Renew Client/Server Certs

Creating New Certs

If you set up your network following the quickstart guides, your PKI will have client and server certs for the controller's control plane and edge/API plane.

Setup Environment Variables

The following environment variables are the minimum required to renew a cert with the ziti-cli-functions.sh script. These can be obtained through the .env file for your network. However, it is recommended that the FILE_NAME_ROOT value is different than the existing (expired) cert filenames so a new cert will be created rather than overwriting the existing cert.

# Path to the network PKI root folder
export ZITI_PKI="/home/ubuntu/.ziti/quickstart/homeassistant2/pki"

# The DNS entries the PKI should be valid for
export DNS_ALLOW_LIST="localhost,homeassistant2"

# The IP addresses the PKI should be valid for
export IP_ALLOW_LIST="127.0.0.1,150.136.141.199"

Control Plane Certs

The following values are unique to control plane certs as the edge/API plane will have its own CA and certs. Update these values as they pertain to your network PKI setup.

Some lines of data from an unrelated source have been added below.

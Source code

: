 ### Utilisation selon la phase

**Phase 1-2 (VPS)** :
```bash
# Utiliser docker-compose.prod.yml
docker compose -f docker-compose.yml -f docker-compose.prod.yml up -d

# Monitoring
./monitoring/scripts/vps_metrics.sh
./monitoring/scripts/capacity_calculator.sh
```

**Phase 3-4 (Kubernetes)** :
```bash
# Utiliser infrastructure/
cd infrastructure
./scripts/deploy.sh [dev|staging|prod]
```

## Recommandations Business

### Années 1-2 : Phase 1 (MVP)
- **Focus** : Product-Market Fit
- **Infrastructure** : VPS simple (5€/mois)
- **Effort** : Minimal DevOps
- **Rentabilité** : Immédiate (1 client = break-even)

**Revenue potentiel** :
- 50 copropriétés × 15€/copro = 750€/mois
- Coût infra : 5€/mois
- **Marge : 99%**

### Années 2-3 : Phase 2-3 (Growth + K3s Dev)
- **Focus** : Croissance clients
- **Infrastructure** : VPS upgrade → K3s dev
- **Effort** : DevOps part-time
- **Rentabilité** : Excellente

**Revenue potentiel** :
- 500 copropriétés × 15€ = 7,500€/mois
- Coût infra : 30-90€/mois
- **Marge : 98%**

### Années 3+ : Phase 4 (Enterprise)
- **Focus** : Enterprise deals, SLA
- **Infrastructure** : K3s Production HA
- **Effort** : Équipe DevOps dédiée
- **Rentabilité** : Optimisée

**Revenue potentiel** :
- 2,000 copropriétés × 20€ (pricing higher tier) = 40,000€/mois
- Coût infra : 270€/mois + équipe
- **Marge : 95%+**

export ZITI_CA_NAME="homeassistant2-intermediate"
export FILE_NAME_ROOT="homeassistant2-new"

Server Cert

source /dev/stdin <<< "$(wget -qO- https://get.openziti.io/quick/ziti-cli-functions.sh)"; expressInstall
ziti pki create server --pki-root="${ZITI_PKI}" --ca-name "${ZITI_CA_NAME}" \
      --server-file "${FILE_NAME_ROOT}-server" \
      --dns "${DNS_ALLOW_LIST}" --ip "${IP_ALLOW_LIST}" \
      --server-name "${FILE_NAME_ROOT} server certificate"

Client Cert

ziti pki create client --pki-root="${ZITI_PKI}" --ca-name "${ZITI_CA_NAME}" \
          --client-file "${FILE_NAME_ROOT}-client" \
          --key-file "${FILE_NAME_ROOT}-server" \
          --client-name "${FILE_NAME_ROOT}"

Edge / API Certs

Update environment for edge certs

The following values are unique to edge/API plane certs as the control plane will have its own CA and certs. Update these values as they pertain to your network PKI setup.

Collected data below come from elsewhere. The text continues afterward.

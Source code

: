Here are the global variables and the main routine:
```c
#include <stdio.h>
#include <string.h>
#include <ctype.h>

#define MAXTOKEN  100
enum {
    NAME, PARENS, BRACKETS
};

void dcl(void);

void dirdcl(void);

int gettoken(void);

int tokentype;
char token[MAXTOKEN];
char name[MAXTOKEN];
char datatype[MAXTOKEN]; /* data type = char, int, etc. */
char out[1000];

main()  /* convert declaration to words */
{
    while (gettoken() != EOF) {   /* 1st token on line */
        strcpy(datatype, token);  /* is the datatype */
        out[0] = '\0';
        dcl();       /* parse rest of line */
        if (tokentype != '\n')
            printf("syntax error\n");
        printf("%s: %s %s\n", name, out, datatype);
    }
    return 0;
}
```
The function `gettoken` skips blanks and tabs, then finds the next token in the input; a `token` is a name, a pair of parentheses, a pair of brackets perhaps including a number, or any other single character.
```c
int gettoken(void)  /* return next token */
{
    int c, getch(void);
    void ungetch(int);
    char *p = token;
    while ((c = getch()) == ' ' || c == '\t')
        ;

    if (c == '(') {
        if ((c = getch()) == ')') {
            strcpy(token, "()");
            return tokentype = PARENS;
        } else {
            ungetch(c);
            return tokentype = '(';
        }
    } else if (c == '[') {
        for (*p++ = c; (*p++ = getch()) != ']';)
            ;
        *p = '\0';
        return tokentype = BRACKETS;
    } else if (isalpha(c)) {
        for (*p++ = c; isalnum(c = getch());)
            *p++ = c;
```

export ZITI_CA_NAME="150.136.141.199-intermediate"
export FILE_NAME_ROOT="150.136.141.199-new"

Server Cert

ziti pki create server --pki-root="${ZITI_PKI}" --ca-name "${ZITI_CA_NAME}" \
      --server-file "${FILE_NAME_ROOT}-server" \
      --dns "${DNS_ALLOW_LIST}" --ip "${IP_ALLOW_LIST}" \
      --server-name "${FILE_NAME_ROOT} server certificate"

Client Cert

ziti pki create client --pki-root="${ZITI_PKI}" --ca-name "${ZITI_CA_NAME}" \
          --client-file "${FILE_NAME_ROOT}-client" \
          --key-file "${FILE_NAME_ROOT}-server" \
          --client-name "${FILE_NAME_ROOT}"

Update Controller Config

If the original files were overwritten, no change is needed. However, if new files were generated alongside existing files, the controller config identity and web-->identity sections need the cert, server_cert, and key fields updated to point to the new client, server certs and key. Note that the key is auto-generated when creating the certs.

Now, restart the controller and double check to ensure the certificates are now valid.